Lara S. Burchardt, Yana van de Sande, Mounia Kehy, Marco Gamba, Andrea Ravignani, Wim Pouw

Abstract

Biological structures are defined by elements like bones and cartilage, and elastic elements like muscles and membranes. Computer vision advances have enabled automatic tracking of moving animal skeletal poses. Such developments put us on the verge of gaining insights in complex dynamics otherwise studied in more static terms (e.g., images). However, the elastic soft-tissues of organisms, like the nose of Elephant seals, or the buccal sac of frogs, have been poorly studied
and no computer vision methods have been proposed. This leaves major gaps in different areas in biology. In the area of primatology, most critically, the function of air sacs is widely debated and many questions exist about their role in communication and human language evolution. Moving towards the dynamic study of soft-tissue elastic structures, we present a toolkit for the automated tracking of semi-circular elastic structures in biological video data. The toolkit contains
unsupervised computer vision tools (using Hough transform) and supervised deep learning (by adapting Python’s Deeplabcut) methodology to track inflation of laryngeal air sacs or other
biological spherical objects (e.g., gular cavities).
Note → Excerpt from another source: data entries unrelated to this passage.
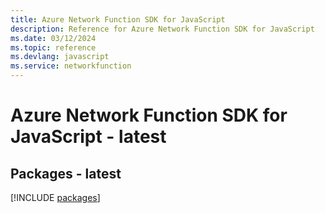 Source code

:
 ```yaml
---
title: Azure Network Function SDK for JavaScript
description: Reference for Azure Network Function SDK for JavaScript
ms.date: 03/12/2024
ms.topic: reference
ms.devlang: javascript
ms.service: networkfunction
---
```

# Azure Network Function SDK for JavaScript - latest
## Packages - latest
[!INCLUDE [packages](network-function-index.md)] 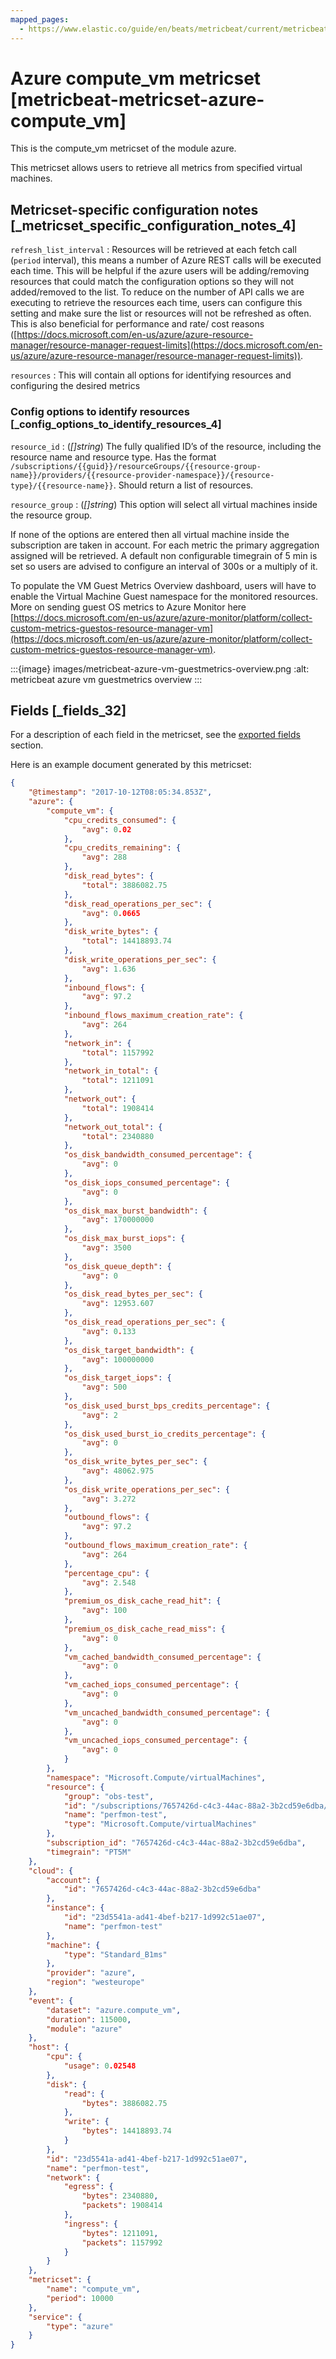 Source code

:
 ```yaml
---
mapped_pages:
  - https://www.elastic.co/guide/en/beats/metricbeat/current/metricbeat-metricset-azure-compute_vm.html
---
```


# Azure compute_vm metricset [metricbeat-metricset-azure-compute_vm]

This is the compute_vm metricset of the module azure.

This metricset allows users to retrieve all metrics from specified virtual machines.


## Metricset-specific configuration notes [_metricset_specific_configuration_notes_4]

`refresh_list_interval`
:   Resources will be retrieved at each fetch call (`period` interval), this means a number of Azure REST calls will be executed each time. This will be helpful if the azure users will be adding/removing resources that could match the configuration options so they will not added/removed to the list. To reduce on the number of API calls we are executing to retrieve the resources each time, users can configure this setting and make sure the list or resources will not be refreshed as often. This is also beneficial for performance and rate/ cost reasons ([https://docs.microsoft.com/en-us/azure/azure-resource-manager/resource-manager-request-limits](https://docs.microsoft.com/en-us/azure/azure-resource-manager/resource-manager-request-limits)).

`resources`
:   This will contain all options for identifying resources and configuring the desired metrics


### Config options to identify resources [_config_options_to_identify_resources_4]

`resource_id`
:   (*[]string*) The fully qualified ID’s of the resource, including the resource name and resource type. Has the format `/subscriptions/{{guid}}/resourceGroups/{{resource-group-name}}/providers/{{resource-provider-namespace}}/{resource-type}/{{resource-name}}`. Should return a list of resources.

`resource_group`
:   (*[]string*) This option will select all virtual machines inside the resource group.

If none of the options are entered then all virtual machine inside the subscription are taken in account. For each metric the primary aggregation assigned will be retrieved. A default non configurable timegrain of 5 min is set so users are advised to configure an interval of 300s or  a multiply of it.

To populate the VM Guest Metrics Overview dashboard, users will have to enable the Virtual Machine Guest namespace for the monitored resources. More on sending guest OS metrics to Azure Monitor here [https://docs.microsoft.com/en-us/azure/azure-monitor/platform/collect-custom-metrics-guestos-resource-manager-vm](https://docs.microsoft.com/en-us/azure/azure-monitor/platform/collect-custom-metrics-guestos-resource-manager-vm).

:::{image} images/metricbeat-azure-vm-guestmetrics-overview.png
:alt: metricbeat azure vm guestmetrics overview
:::

## Fields [_fields_32]

For a description of each field in the metricset, see the [exported fields](/reference/metricbeat/exported-fields-azure.md) section.

Here is an example document generated by this metricset:

```json
{
    "@timestamp": "2017-10-12T08:05:34.853Z",
    "azure": {
        "compute_vm": {
            "cpu_credits_consumed": {
                "avg": 0.02
            },
            "cpu_credits_remaining": {
                "avg": 288
            },
            "disk_read_bytes": {
                "total": 3886082.75
            },
            "disk_read_operations_per_sec": {
                "avg": 0.0665
            },
            "disk_write_bytes": {
                "total": 14418893.74
            },
            "disk_write_operations_per_sec": {
                "avg": 1.636
            },
            "inbound_flows": {
                "avg": 97.2
            },
            "inbound_flows_maximum_creation_rate": {
                "avg": 264
            },
            "network_in": {
                "total": 1157992
            },
            "network_in_total": {
                "total": 1211091
            },
            "network_out": {
                "total": 1908414
            },
            "network_out_total": {
                "total": 2340880
            },
            "os_disk_bandwidth_consumed_percentage": {
                "avg": 0
            },
            "os_disk_iops_consumed_percentage": {
                "avg": 0
            },
            "os_disk_max_burst_bandwidth": {
                "avg": 170000000
            },
            "os_disk_max_burst_iops": {
                "avg": 3500
            },
            "os_disk_queue_depth": {
                "avg": 0
            },
            "os_disk_read_bytes_per_sec": {
                "avg": 12953.607
            },
            "os_disk_read_operations_per_sec": {
                "avg": 0.133
            },
            "os_disk_target_bandwidth": {
                "avg": 100000000
            },
            "os_disk_target_iops": {
                "avg": 500
            },
            "os_disk_used_burst_bps_credits_percentage": {
                "avg": 2
            },
            "os_disk_used_burst_io_credits_percentage": {
                "avg": 0
            },
            "os_disk_write_bytes_per_sec": {
                "avg": 48062.975
            },
            "os_disk_write_operations_per_sec": {
                "avg": 3.272
            },
            "outbound_flows": {
                "avg": 97.2
            },
            "outbound_flows_maximum_creation_rate": {
                "avg": 264
            },
            "percentage_cpu": {
                "avg": 2.548
            },
            "premium_os_disk_cache_read_hit": {
                "avg": 100
            },
            "premium_os_disk_cache_read_miss": {
                "avg": 0
            },
            "vm_cached_bandwidth_consumed_percentage": {
                "avg": 0
            },
            "vm_cached_iops_consumed_percentage": {
                "avg": 0
            },
            "vm_uncached_bandwidth_consumed_percentage": {
                "avg": 0
            },
            "vm_uncached_iops_consumed_percentage": {
                "avg": 0
            }
        },
        "namespace": "Microsoft.Compute/virtualMachines",
        "resource": {
            "group": "obs-test",
            "id": "/subscriptions/7657426d-c4c3-44ac-88a2-3b2cd59e6dba/resourceGroups/obs-test/providers/Microsoft.Compute/virtualMachines/perfmon-test",
            "name": "perfmon-test",
            "type": "Microsoft.Compute/virtualMachines"
        },
        "subscription_id": "7657426d-c4c3-44ac-88a2-3b2cd59e6dba",
        "timegrain": "PT5M"
    },
    "cloud": {
        "account": {
            "id": "7657426d-c4c3-44ac-88a2-3b2cd59e6dba"
        },
        "instance": {
            "id": "23d5541a-ad41-4bef-b217-1d992c51ae07",
            "name": "perfmon-test"
        },
        "machine": {
            "type": "Standard_B1ms"
        },
        "provider": "azure",
        "region": "westeurope"
    },
    "event": {
        "dataset": "azure.compute_vm",
        "duration": 115000,
        "module": "azure"
    },
    "host": {
        "cpu": {
            "usage": 0.02548
        },
        "disk": {
            "read": {
                "bytes": 3886082.75
            },
            "write": {
                "bytes": 14418893.74
            }
        },
        "id": "23d5541a-ad41-4bef-b217-1d992c51ae07",
        "name": "perfmon-test",
        "network": {
            "egress": {
                "bytes": 2340880,
                "packets": 1908414
            },
            "ingress": {
                "bytes": 1211091,
                "packets": 1157992
            }
        }
    },
    "metricset": {
        "name": "compute_vm",
        "period": 10000
    },
    "service": {
        "type": "azure"
    }
}
```


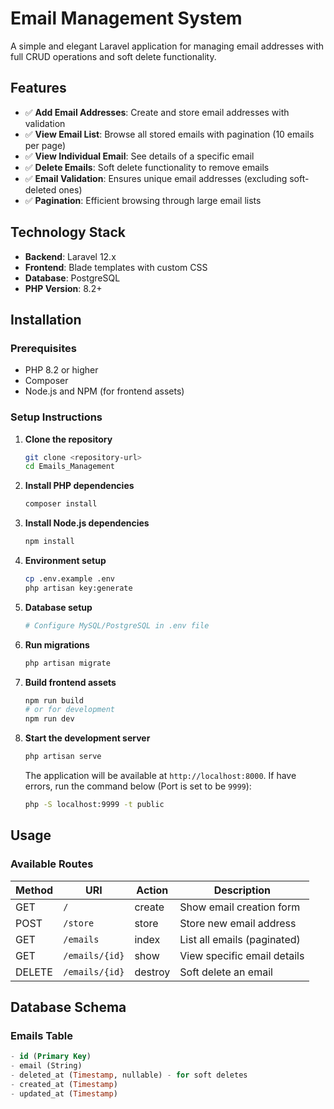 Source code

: # Email Management System

A simple and elegant Laravel application for managing email addresses with full CRUD operations and soft delete functionality.

## Features

-   ✅ **Add Email Addresses**: Create and store email addresses with validation
-   ✅ **View Email List**: Browse all stored emails with pagination (10 emails per page)
-   ✅ **View Individual Email**: See details of a specific email
-   ✅ **Delete Emails**: Soft delete functionality to remove emails
-   ✅ **Email Validation**: Ensures unique email addresses (excluding soft-deleted ones)
-   ✅ **Pagination**: Efficient browsing through large email lists

## Technology Stack

-   **Backend**: Laravel 12.x
-   **Frontend**: Blade templates with custom CSS
-   **Database**: PostgreSQL
-   **PHP Version**: 8.2+

## Installation

### Prerequisites

-   PHP 8.2 or higher
-   Composer
-   Node.js and NPM (for frontend assets)

### Setup Instructions

1. **Clone the repository**

    ```bash
    git clone <repository-url>
    cd Emails_Management
    ```

2. **Install PHP dependencies**

    ```bash
    composer install
    ```

3. **Install Node.js dependencies**

    ```bash
    npm install
    ```

4. **Environment setup**

    ```bash
    cp .env.example .env
    php artisan key:generate
    ```

5. **Database setup**

    ```bash
    # Configure MySQL/PostgreSQL in .env file
    ```

6. **Run migrations**

    ```bash
    php artisan migrate
    ```

7. **Build frontend assets**

    ```bash
    npm run build
    # or for development
    npm run dev
    ```

8. **Start the development server**

    ```bash
    php artisan serve

    ```

    The application will be available at `http://localhost:8000`. If have errors, run the command below (Port is set to be `9999`):
    ```bash
    php -S localhost:9999 -t public

    ```

## Usage

### Available Routes

| Method | URI            | Action  | Description                 |
| ------ | -------------- | ------- | --------------------------- |
| GET    | `/`            | create  | Show email creation form    |
| POST   | `/store`       | store   | Store new email address     |
| GET    | `/emails`      | index   | List all emails (paginated) |
| GET    | `/emails/{id}` | show    | View specific email details |
| DELETE | `/emails/{id}` | destroy | Soft delete an email        |


## Database Schema

### Emails Table

```sql
- id (Primary Key)
- email (String)
- deleted_at (Timestamp, nullable) - for soft deletes
- created_at (Timestamp)
- updated_at (Timestamp)
```

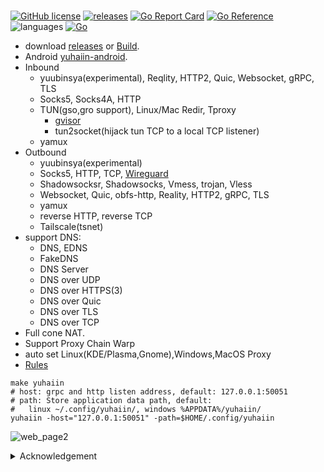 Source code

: #

[![GitHub license](https://img.shields.io/github/license/Asutorufa/yuhaiin)](https://github.com/Asutorufa/yuhaiin/blob/master/LICENSE)
[![releases](https://img.shields.io/github/release-pre/asutorufa/yuhaiin.svg)](https://github.com/Asutorufa/yuhaiin/releases)
[![Go Report Card](https://goreportcard.com/badge/github.com/Asutorufa/yuhaiin)](https://goreportcard.com/report/github.com/Asutorufa/yuhaiin)
[![Go Reference](https://pkg.go.dev/badge/github.com/Asutorufa/yuhaiin.svg)](https://pkg.go.dev/github.com/Asutorufa/yuhaiin)
![languages](https://img.shields.io/github/languages/top/asutorufa/yuhaiin.svg) [![Go](https://github.com/Asutorufa/yuhaiin/actions/workflows/go.yml/badge.svg)](https://github.com/Asutorufa/yuhaiin/actions/workflows/go.yml)  
  
- download [releases](https://github.com/Asutorufa/yuhaiin/releases) or [Build](https://github.com/Asutorufa/yuhaiin/wiki/build).  
- Android [yuhaiin-android](https://github.com/Asutorufa/yuhaiin-android).  
- Inbound
  - yuubinsya(experimental), Reqlity, HTTP2, Quic, Websocket, gRPC, TLS
  - Socks5, Socks4A, HTTP
  - TUN(gso,gro support), Linux/Mac Redir, Tproxy
    - [gvisor](https://github.com/google/gvisor)
    - tun2socket(hijack tun TCP to a local TCP listener)
  - yamux  
- Outbound
  - yuubinsya(experimental)
  - Socks5, HTTP, TCP, [Wireguard](https://github.com/yuhaiin/yuhaiin/wiki/Wireguard)
  - Shadowsocksr, Shadowsocks, Vmess, trojan, Vless  
  - Websocket, Quic, obfs-http, Reality, HTTP2, gRPC, TLS  
  - yamux  
  - reverse HTTP, reverse TCP
  - Tailscale(tsnet)
- support DNS:
  - DNS, EDNS
  - FakeDNS
  - DNS Server
  - DNS over UDP
  - DNS over HTTPS(3)
  - DNS over Quic
  - DNS over TLS
  - DNS over TCP
- Full cone NAT.
- Support Proxy Chain Warp
- auto set Linux(KDE/Plasma,Gnome),Windows,MacOS Proxy  
- [Rules](https://github.com/yuhaiin/kitte)  

```shell
make yuhaiin
# host: grpc and http listen address, default: 127.0.0.1:50051
# path: Store application data path, default:
#   linux ~/.config/yuhaiin/, windows %APPDATA%/yuhaiin/
yuhaiin -host="127.0.0.1:50051" -path=$HOME/.config/yuhaiin
```

![web_page2](https://raw.githubusercontent.com/Asutorufa/yuhaiin/master/assets/img/web_page3.png)

<details>
<summary>Acknowledgement</summary>

- [Golang](https://golang.org)  
- [google/gVisor](https://github.com/google/gvisor)
- [gRPC](https://grpc.io/)  
- [protobuf-go](https://github.com/protocolbuffers/protobuf-go)  
- [プロ生ちゃん](https://kei.pronama.jp/)
- [etcd-io/bbolt](https://github.com/etcd-io/bbolt)  
- [tailscale](https://github.com/tailscale/tailscale)

Reference:

- [xjasonlyu/tun2socks](https://github.com/xjasonlyu/tun2socks)
- [mzz2017/shadowsocksR](https://github.com/mzz2017/shadowsocksR)  
- [shadowsocks/go-shadowsocks2](https://github.com/shadowsocks/go-shadowsocks2)  
- [vmess-client](https://github.com/gitsrc/vmess-client)  

</details>
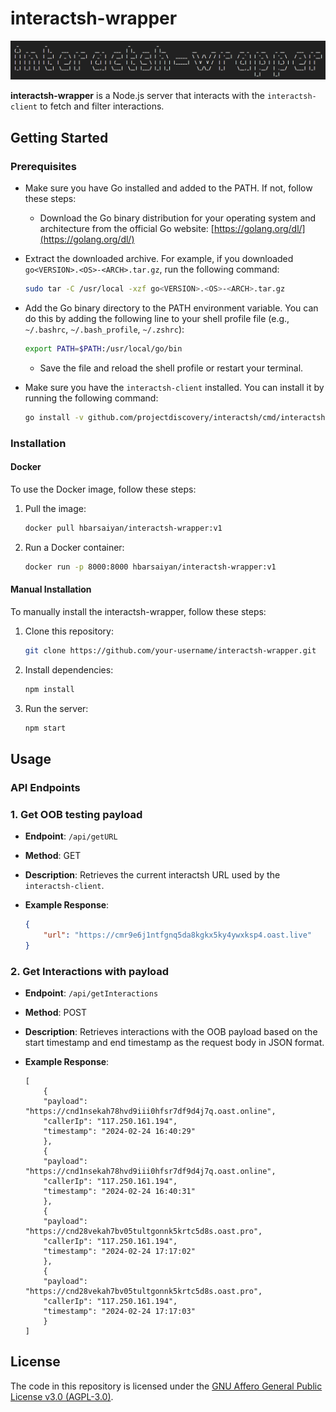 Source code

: # interactsh-wrapper

![interactsh-wrapper-banner](image.png)

**interactsh-wrapper** is a Node.js server that interacts with the `interactsh-client` to fetch and filter interactions.

## Getting Started

### Prerequisites

-   Make sure you have Go installed and added to the PATH. If not, follow these steps:

    -   Download the Go binary distribution for your operating system and architecture from the official Go website: [https://golang.org/dl/](https://golang.org/dl/)

-   Extract the downloaded archive. For example, if you downloaded `go<VERSION>.<OS>-<ARCH>.tar.gz`, run the following command:

    ```bash
    sudo tar -C /usr/local -xzf go<VERSION>.<OS>-<ARCH>.tar.gz
    ```

-   Add the Go binary directory to the PATH environment variable. You can do this by adding the following line to your shell profile file (e.g., `~/.bashrc`, `~/.bash_profile`, `~/.zshrc`):

    ```bash
    export PATH=$PATH:/usr/local/go/bin
    ```

    -   Save the file and reload the shell profile or restart your terminal.

-   Make sure you have the `interactsh-client` installed. You can install it by running the following command:

    ```bash
    go install -v github.com/projectdiscovery/interactsh/cmd/interactsh-client@latest
    ```

### Installation

#### Docker

To use the Docker image, follow these steps:

1. Pull the image:

    ```bash
    docker pull hbarsaiyan/interactsh-wrapper:v1
    ```

2. Run a Docker container:

    ```bash
    docker run -p 8000:8000 hbarsaiyan/interactsh-wrapper:v1
    ```

#### Manual Installation

To manually install the interactsh-wrapper, follow these steps:

1. Clone this repository:

    ```bash
    git clone https://github.com/your-username/interactsh-wrapper.git
    ```

2. Install dependencies:

    ```bash
    npm install
    ```

3. Run the server:

    ```bash
    npm start
    ```

## Usage

### API Endpoints

### 1. Get OOB testing payload

-   **Endpoint**: `/api/getURL`
-   **Method**: GET
-   **Description**: Retrieves the current interactsh URL used by the `interactsh-client`.
-   **Example Response**:

    ```json
    {
        "url": "https://cmr9e6j1ntfgnq5da8kgkx5ky4ywxksp4.oast.live"
    }
    ```

### 2. Get Interactions with payload

-   **Endpoint**: `/api/getInteractions`
-   **Method**: POST
-   **Description**: Retrieves interactions with the OOB payload based on the start timestamp and end timestamp as the request body in JSON format.
-   **Example Response**:

    ```
    [
        {
        "payload": "https://cnd1nsekah78hvd9iii0hfsr7df9d4j7q.oast.online",
        "callerIp": "117.250.161.194",
        "timestamp": "2024-02-24 16:40:29"
        },
        {
        "payload": "https://cnd1nsekah78hvd9iii0hfsr7df9d4j7q.oast.online",
        "callerIp": "117.250.161.194",
        "timestamp": "2024-02-24 16:40:31"
        },
        {
        "payload": "https://cnd28vekah7bv05tultgonnk5krtc5d8s.oast.pro",
        "callerIp": "117.250.161.194",
        "timestamp": "2024-02-24 17:17:02"
        },
        {
        "payload": "https://cnd28vekah7bv05tultgonnk5krtc5d8s.oast.pro",
        "callerIp": "117.250.161.194",
        "timestamp": "2024-02-24 17:17:03"
        }
    ]
    ```

## License

The code in this repository is licensed under the [GNU Affero General Public License v3.0 (AGPL-3.0)](https://www.gnu.org/licenses/agpl-3.0.en.html).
Confirming the value of elastic kinematic analysis we show that air sac inflation correlates with acoustic markers that likely inform about
body size. Finally, we present a pre-processed audiovisual-kinematic dataset of 7+ hours of closeup audiovisual recordings of Siamang (Symphalangus syndactylus) singing. This toolkit
revitalizes the study of non-skeletal morphological structures in a wide range of animals.

DOI

https://doi.org/10.32942/X26027

Subjects

Animal Sciences, Biology, Neuroscience and Neurobiology

Keywords

Siamang, air sac, kinematics, acoustics, vocalization, singing, computer vision, animal body tracking

Dates

Published: 2023-10-14 16:03

License

CC BY Attribution 4.0 International

Additional Metadata

Language:
English

Conflict of interest statement:
NA

Data and Code Availability Statement:
The computational tools can be found in our Github repository (https://github.com/WimPouw/AirSacTracker/tree/main). The code and data for reproducing the kinematic-acoustic analyses can also be found on our github page (https://github.com/WimPouw/AirSacTracker/tree/main/project). The open dataset can be found on the Donders repository (https://doi.org/10.34973/6apg-q804).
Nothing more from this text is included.